> _Assignment_
From the data below, repeat everything exactly except the images.

Supplied material START

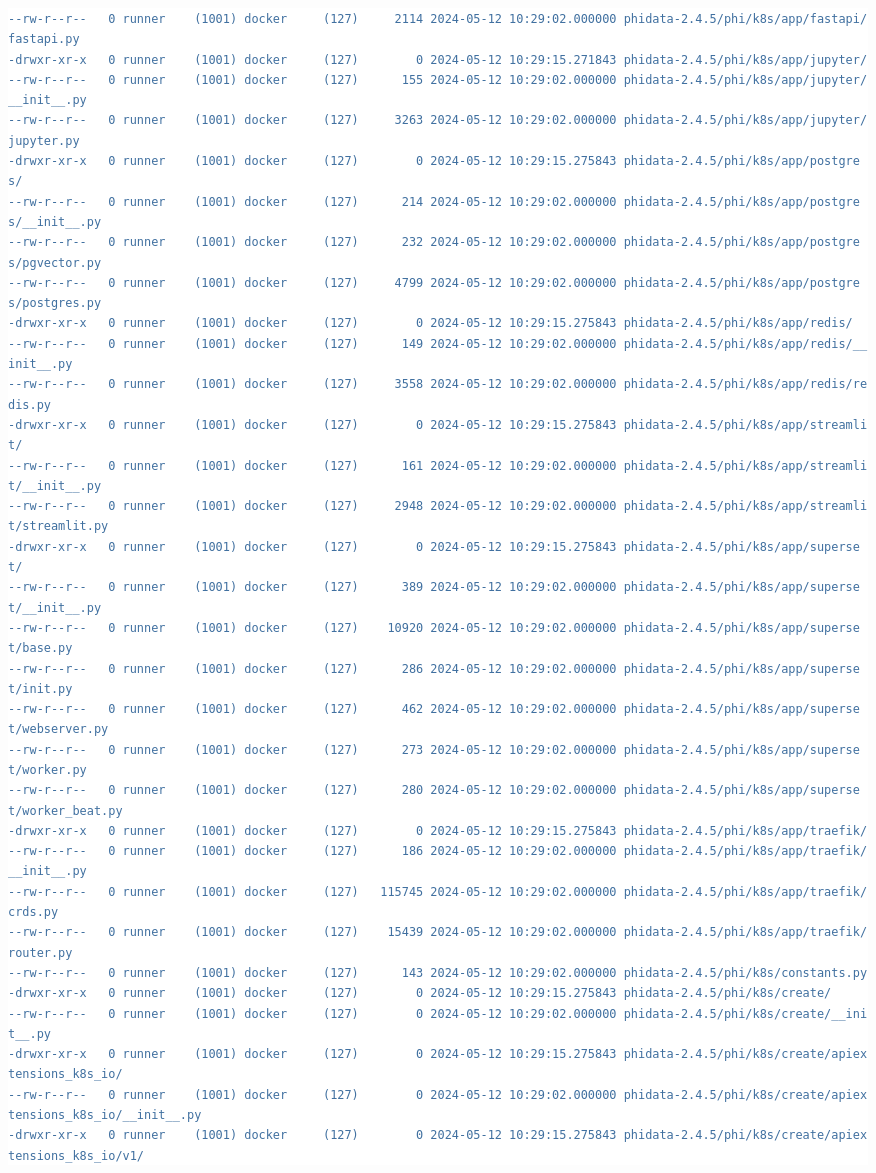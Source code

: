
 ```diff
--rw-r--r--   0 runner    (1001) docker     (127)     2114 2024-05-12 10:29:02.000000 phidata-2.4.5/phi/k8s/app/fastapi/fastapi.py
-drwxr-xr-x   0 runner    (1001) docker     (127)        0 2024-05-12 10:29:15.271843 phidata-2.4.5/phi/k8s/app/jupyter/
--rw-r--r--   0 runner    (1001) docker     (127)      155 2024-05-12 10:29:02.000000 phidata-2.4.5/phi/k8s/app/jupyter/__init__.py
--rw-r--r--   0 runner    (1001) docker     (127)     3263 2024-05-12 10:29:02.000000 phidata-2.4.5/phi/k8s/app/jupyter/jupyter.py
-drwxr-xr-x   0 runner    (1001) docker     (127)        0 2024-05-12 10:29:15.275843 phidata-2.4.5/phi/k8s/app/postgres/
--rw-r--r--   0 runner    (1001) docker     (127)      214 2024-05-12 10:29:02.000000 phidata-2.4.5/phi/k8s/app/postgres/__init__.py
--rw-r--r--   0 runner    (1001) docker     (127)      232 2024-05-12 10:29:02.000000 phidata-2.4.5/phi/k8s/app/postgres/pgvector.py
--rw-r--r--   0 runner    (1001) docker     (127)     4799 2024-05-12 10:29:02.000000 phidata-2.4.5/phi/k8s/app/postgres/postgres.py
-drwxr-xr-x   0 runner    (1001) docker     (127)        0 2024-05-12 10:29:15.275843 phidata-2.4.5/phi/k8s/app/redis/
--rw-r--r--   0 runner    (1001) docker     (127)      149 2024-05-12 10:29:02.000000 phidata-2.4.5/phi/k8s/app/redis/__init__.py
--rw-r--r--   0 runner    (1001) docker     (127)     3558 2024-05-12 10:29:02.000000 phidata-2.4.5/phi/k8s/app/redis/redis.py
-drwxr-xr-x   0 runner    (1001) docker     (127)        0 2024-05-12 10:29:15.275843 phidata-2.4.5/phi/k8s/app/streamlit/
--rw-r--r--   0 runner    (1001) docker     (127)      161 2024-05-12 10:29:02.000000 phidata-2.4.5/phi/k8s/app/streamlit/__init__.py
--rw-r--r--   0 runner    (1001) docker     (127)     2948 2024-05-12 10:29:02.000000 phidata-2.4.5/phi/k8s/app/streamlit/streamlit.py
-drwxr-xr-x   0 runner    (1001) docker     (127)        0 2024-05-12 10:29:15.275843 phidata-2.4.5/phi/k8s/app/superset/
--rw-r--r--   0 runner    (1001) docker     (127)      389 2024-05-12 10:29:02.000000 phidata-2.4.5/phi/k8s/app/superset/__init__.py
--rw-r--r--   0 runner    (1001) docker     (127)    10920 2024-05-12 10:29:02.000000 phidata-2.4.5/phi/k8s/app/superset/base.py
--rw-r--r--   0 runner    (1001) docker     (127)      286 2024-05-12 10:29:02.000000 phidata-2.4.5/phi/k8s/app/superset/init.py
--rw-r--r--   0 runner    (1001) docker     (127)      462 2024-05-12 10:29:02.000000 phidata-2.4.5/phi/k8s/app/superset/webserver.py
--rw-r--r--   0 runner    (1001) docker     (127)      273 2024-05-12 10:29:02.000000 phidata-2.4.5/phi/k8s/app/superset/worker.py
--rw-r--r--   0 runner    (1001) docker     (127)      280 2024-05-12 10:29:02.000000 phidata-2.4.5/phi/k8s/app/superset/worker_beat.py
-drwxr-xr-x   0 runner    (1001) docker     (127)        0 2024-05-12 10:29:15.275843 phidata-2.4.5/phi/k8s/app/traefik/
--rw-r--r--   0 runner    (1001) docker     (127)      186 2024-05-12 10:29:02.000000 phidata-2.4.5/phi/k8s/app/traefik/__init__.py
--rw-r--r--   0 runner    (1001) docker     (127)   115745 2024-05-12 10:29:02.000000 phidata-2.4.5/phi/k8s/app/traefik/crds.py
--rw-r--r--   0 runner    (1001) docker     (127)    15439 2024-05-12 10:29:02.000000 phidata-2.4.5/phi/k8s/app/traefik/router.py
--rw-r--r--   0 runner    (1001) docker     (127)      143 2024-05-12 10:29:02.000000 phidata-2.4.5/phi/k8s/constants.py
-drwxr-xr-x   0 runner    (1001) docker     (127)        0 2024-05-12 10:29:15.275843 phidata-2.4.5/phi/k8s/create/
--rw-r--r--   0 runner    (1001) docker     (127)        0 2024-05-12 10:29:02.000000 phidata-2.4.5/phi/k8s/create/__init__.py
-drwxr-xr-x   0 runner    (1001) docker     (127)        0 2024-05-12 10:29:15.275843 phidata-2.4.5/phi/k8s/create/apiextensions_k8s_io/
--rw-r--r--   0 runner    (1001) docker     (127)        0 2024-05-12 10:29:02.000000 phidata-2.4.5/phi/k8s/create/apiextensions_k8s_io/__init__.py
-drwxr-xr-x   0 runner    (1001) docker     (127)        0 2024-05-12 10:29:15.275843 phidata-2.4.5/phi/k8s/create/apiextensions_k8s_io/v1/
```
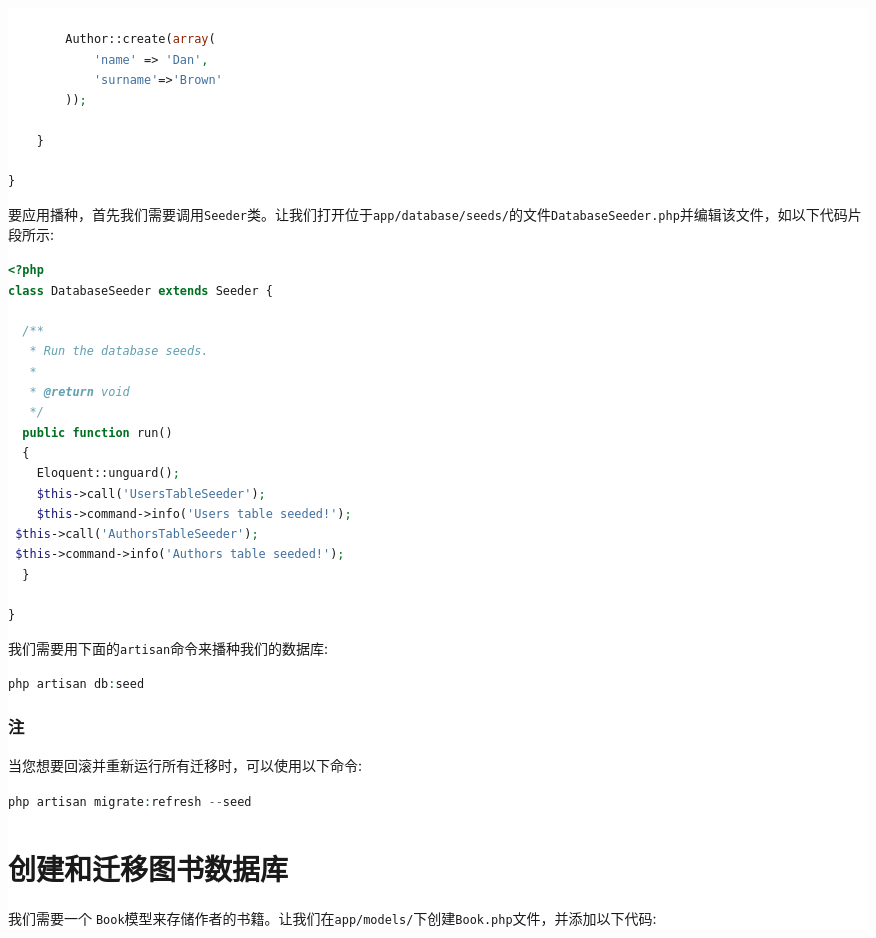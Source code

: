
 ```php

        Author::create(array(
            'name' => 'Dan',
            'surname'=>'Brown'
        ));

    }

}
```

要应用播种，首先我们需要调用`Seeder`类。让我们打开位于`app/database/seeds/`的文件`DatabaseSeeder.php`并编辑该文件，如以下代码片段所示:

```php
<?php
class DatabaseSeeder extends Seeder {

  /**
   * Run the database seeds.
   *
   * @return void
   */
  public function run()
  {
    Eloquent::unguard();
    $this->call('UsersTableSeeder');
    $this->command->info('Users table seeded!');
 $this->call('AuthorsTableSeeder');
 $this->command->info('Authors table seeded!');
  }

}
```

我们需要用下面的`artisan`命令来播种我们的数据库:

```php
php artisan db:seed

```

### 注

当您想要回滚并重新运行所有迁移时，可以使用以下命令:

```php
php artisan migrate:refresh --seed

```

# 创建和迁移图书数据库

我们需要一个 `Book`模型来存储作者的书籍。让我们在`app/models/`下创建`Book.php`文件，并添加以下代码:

Supplied material END

> _Completed task_
Source code

:
 ```diff
--rw-r--r--   0 runner    (1001) docker     (127)     2114 2024-05-12 10:29:02.000000 phidata-2.4.5/phi/k8s/app/fastapi/fastapi.py
-drwxr-xr-x   0 runner    (1001) docker     (127)        0 2024-05-12 10:29:15.271843 phidata-2.4.5/phi/k8s/app/jupyter/
--rw-r--r--   0 runner    (1001) docker     (127)      155 2024-05-12 10:29:02.000000 phidata-2.4.5/phi/k8s/app/jupyter/__init__.py
--rw-r--r--   0 runner    (1001) docker     (127)     3263 2024-05-12 10:29:02.000000 phidata-2.4.5/phi/k8s/app/jupyter/jupyter.py
-drwxr-xr-x   0 runner    (1001) docker     (127)        0 2024-05-12 10:29:15.275843 phidata-2.4.5/phi/k8s/app/postgres/
--rw-r--r--   0 runner    (1001) docker     (127)      214 2024-05-12 10:29:02.000000 phidata-2.4.5/phi/k8s/app/postgres/__init__.py
--rw-r--r--   0 runner    (1001) docker     (127)      232 2024-05-12 10:29:02.000000 phidata-2.4.5/phi/k8s/app/postgres/pgvector.py
--rw-r--r--   0 runner    (1001) docker     (127)     4799 2024-05-12 10:29:02.000000 phidata-2.4.5/phi/k8s/app/postgres/postgres.py
-drwxr-xr-x   0 runner    (1001) docker     (127)        0 2024-05-12 10:29:15.275843 phidata-2.4.5/phi/k8s/app/redis/
--rw-r--r--   0 runner    (1001) docker     (127)      149 2024-05-12 10:29:02.000000 phidata-2.4.5/phi/k8s/app/redis/__init__.py
--rw-r--r--   0 runner    (1001) docker     (127)     3558 2024-05-12 10:29:02.000000 phidata-2.4.5/phi/k8s/app/redis/redis.py
-drwxr-xr-x   0 runner    (1001) docker     (127)        0 2024-05-12 10:29:15.275843 phidata-2.4.5/phi/k8s/app/streamlit/
--rw-r--r--   0 runner    (1001) docker     (127)      161 2024-05-12 10:29:02.000000 phidata-2.4.5/phi/k8s/app/streamlit/__init__.py
--rw-r--r--   0 runner    (1001) docker     (127)     2948 2024-05-12 10:29:02.000000 phidata-2.4.5/phi/k8s/app/streamlit/streamlit.py
-drwxr-xr-x   0 runner    (1001) docker     (127)        0 2024-05-12 10:29:15.275843 phidata-2.4.5/phi/k8s/app/superset/
--rw-r--r--   0 runner    (1001) docker     (127)      389 2024-05-12 10:29:02.000000 phidata-2.4.5/phi/k8s/app/superset/__init__.py
--rw-r--r--   0 runner    (1001) docker     (127)    10920 2024-05-12 10:29:02.000000 phidata-2.4.5/phi/k8s/app/superset/base.py
--rw-r--r--   0 runner    (1001) docker     (127)      286 2024-05-12 10:29:02.000000 phidata-2.4.5/phi/k8s/app/superset/init.py
--rw-r--r--   0 runner    (1001) docker     (127)      462 2024-05-12 10:29:02.000000 phidata-2.4.5/phi/k8s/app/superset/webserver.py
--rw-r--r--   0 runner    (1001) docker     (127)      273 2024-05-12 10:29:02.000000 phidata-2.4.5/phi/k8s/app/superset/worker.py
--rw-r--r--   0 runner    (1001) docker     (127)      280 2024-05-12 10:29:02.000000 phidata-2.4.5/phi/k8s/app/superset/worker_beat.py
-drwxr-xr-x   0 runner    (1001) docker     (127)        0 2024-05-12 10:29:15.275843 phidata-2.4.5/phi/k8s/app/traefik/
--rw-r--r--   0 runner    (1001) docker     (127)      186 2024-05-12 10:29:02.000000 phidata-2.4.5/phi/k8s/app/traefik/__init__.py
--rw-r--r--   0 runner    (1001) docker     (127)   115745 2024-05-12 10:29:02.000000 phidata-2.4.5/phi/k8s/app/traefik/crds.py
--rw-r--r--   0 runner    (1001) docker     (127)    15439 2024-05-12 10:29:02.000000 phidata-2.4.5/phi/k8s/app/traefik/router.py
--rw-r--r--   0 runner    (1001) docker     (127)      143 2024-05-12 10:29:02.000000 phidata-2.4.5/phi/k8s/constants.py
-drwxr-xr-x   0 runner    (1001) docker     (127)        0 2024-05-12 10:29:15.275843 phidata-2.4.5/phi/k8s/create/
--rw-r--r--   0 runner    (1001) docker     (127)        0 2024-05-12 10:29:02.000000 phidata-2.4.5/phi/k8s/create/__init__.py
-drwxr-xr-x   0 runner    (1001) docker     (127)        0 2024-05-12 10:29:15.275843 phidata-2.4.5/phi/k8s/create/apiextensions_k8s_io/
--rw-r--r--   0 runner    (1001) docker     (127)        0 2024-05-12 10:29:02.000000 phidata-2.4.5/phi/k8s/create/apiextensions_k8s_io/__init__.py
-drwxr-xr-x   0 runner    (1001) docker     (127)        0 2024-05-12 10:29:15.275843 phidata-2.4.5/phi/k8s/create/apiextensions_k8s_io/v1/
```
Source code

:
 ```php

        Author::create(array(
            'name' => 'Dan',
            'surname'=>'Brown'
        ));

    }

}
```

要应用播种，首先我们需要调用`Seeder`类。让我们打开位于`app/database/seeds/`的文件`DatabaseSeeder.php`并编辑该文件，如以下代码片段所示:

```php
<?php
class DatabaseSeeder extends Seeder {

  /**
   * Run the database seeds.
   *
   * @return void
   */
  public function run()
  {
    Eloquent::unguard();
    $this->call('UsersTableSeeder');
    $this->command->info('Users table seeded!');
 $this->call('AuthorsTableSeeder');
 $this->command->info('Authors table seeded!');
  }

}
```

我们需要用下面的`artisan`命令来播种我们的数据库:

```php
php artisan db:seed

```

### 注

当您想要回滚并重新运行所有迁移时，可以使用以下命令:

```php
php artisan migrate:refresh --seed

```

# 创建和迁移图书数据库

我们需要一个 `Book`模型来存储作者的书籍。让我们在`app/models/`下创建`Book.php`文件，并添加以下代码:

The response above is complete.